*** Opening Supplied data ***

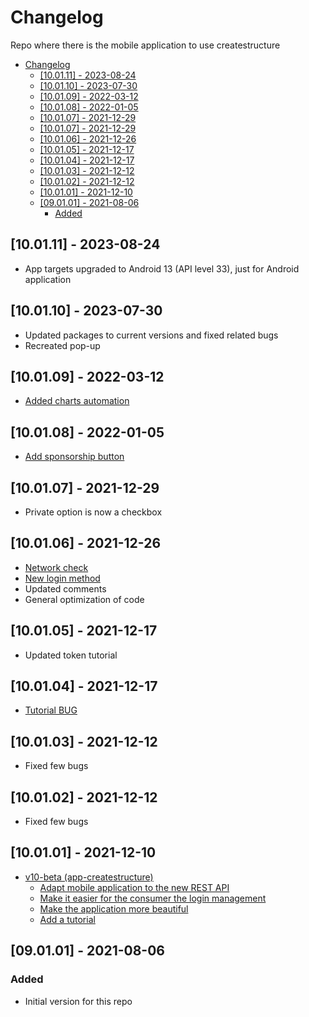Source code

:# Changelog
Repo where there is the mobile application to use createstructure

- [Changelog](#changelog)
  - [[10.01.11] - 2023-08-24](#100111---2023-08-24)
  - [[10.01.10] - 2023-07-30](#100110---2023-07-30)
  - [[10.01.09] - 2022-03-12](#100109---2022-03-12)
  - [[10.01.08] - 2022-01-05](#100108---2022-01-05)
  - [[10.01.07] - 2021-12-29](#100107---2021-12-29)
  - [[10.01.07] - 2021-12-29](#100107---2021-12-29)
  - [[10.01.06] - 2021-12-26](#100106---2021-12-26)
  - [[10.01.05] - 2021-12-17](#100105---2021-12-17)
  - [[10.01.04] - 2021-12-17](#100104---2021-12-17)
  - [[10.01.03] - 2021-12-12](#100103---2021-12-12)
  - [[10.01.02] - 2021-12-12](#100102---2021-12-12)
  - [[10.01.01] - 2021-12-10](#100101---2021-12-10)
  - [[09.01.01] - 2021-08-06](#090101---2021-08-06)
    - [Added](#added)

## [10.01.11] - 2023-08-24
- App targets upgraded to Android 13 (API level 33), just for Android application

## [10.01.10] - 2023-07-30
- Updated packages to current versions and fixed related bugs
- Recreated pop-up

## [10.01.09] - 2022-03-12
- [Added charts automation](https://github.com/createstructure/libraries-createstructure/issues/11)

## [10.01.08] - 2022-01-05
- [Add sponsorship button](https://github.com/createstructure/createstructure.github.io/issues/36)

## [10.01.07] - 2021-12-29
- Private option is now a checkbox

## [10.01.06] - 2021-12-26
- [Network check](https://github.com/createstructure/app-createstructure/issues/9)
- [New login method](https://github.com/createstructure/app-createstructure/issues/10)
- Updated comments
- General optimization of code

## [10.01.05] - 2021-12-17
- Updated token tutorial

## [10.01.04] - 2021-12-17
- [Tutorial BUG](https://github.com/createstructure/app-createstructure/issues/8)

## [10.01.03] - 2021-12-12
- Fixed few bugs

## [10.01.02] - 2021-12-12
- Fixed few bugs

## [10.01.01] - 2021-12-10
- [v10-beta (app-createstructure)](https://github.com/createstructure/app-createstructure/issues/1)
  - [Adapt mobile application to the new REST API](https://github.com/createstructure/app-createstructure/issues/2)
  - [Make it easier for the consumer the login management](https://github.com/createstructure/app-createstructure/issues/3)
  - [Make the application more beautiful](https://github.com/createstructure/app-createstructure/issues/4)
  - [Add a tutorial](https://github.com/createstructure/app-createstructure/issues/5)

## [09.01.01] - 2021-08-06
### Added
- Initial version for this repo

*** Closing Supplied data ***

* _To do_:
Reproduce only the lines from the first line of the entries through the line containing "## [10.01.07] - 2021-12-29", exactly and with both ends kept. Omit the pictures.

* _Solution_:
Source code

:# Changelog
Repo where there is the mobile application to use createstructure

- [Changelog](#changelog)
  - [[10.01.11] - 2023-08-24](#100111---2023-08-24)
  - [[10.01.10] - 2023-07-30](#100110---2023-07-30)
  - [[10.01.09] - 2022-03-12](#100109---2022-03-12)
  - [[10.01.08] - 2022-01-05](#100108---2022-01-05)
  - [[10.01.07] - 2021-12-29](#100107---2021-12-29)
  - [[10.01.07] - 2021-12-29](#100107---2021-12-29)
  - [[10.01.06] - 2021-12-26](#100106---2021-12-26)
  - [[10.01.05] - 2021-12-17](#100105---2021-12-17)
  - [[10.01.04] - 2021-12-17](#100104---2021-12-17)
  - [[10.01.03] - 2021-12-12](#100103---2021-12-12)
  - [[10.01.02] - 2021-12-12](#100102---2021-12-12)
  - [[10.01.01] - 2021-12-10](#100101---2021-12-10)
  - [[09.01.01] - 2021-08-06](#090101---2021-08-06)
    - [Added](#added)

## [10.01.11] - 2023-08-24
- App targets upgraded to Android 13 (API level 33), just for Android application

## [10.01.10] - 2023-07-30
- Updated packages to current versions and fixed related bugs
- Recreated pop-up

## [10.01.09] - 2022-03-12
- [Added charts automation](https://github.com/createstructure/libraries-createstructure/issues/11)

## [10.01.08] - 2022-01-05
- [Add sponsorship button](https://github.com/createstructure/createstructure.github.io/issues/36)

## [10.01.07] - 2021-12-29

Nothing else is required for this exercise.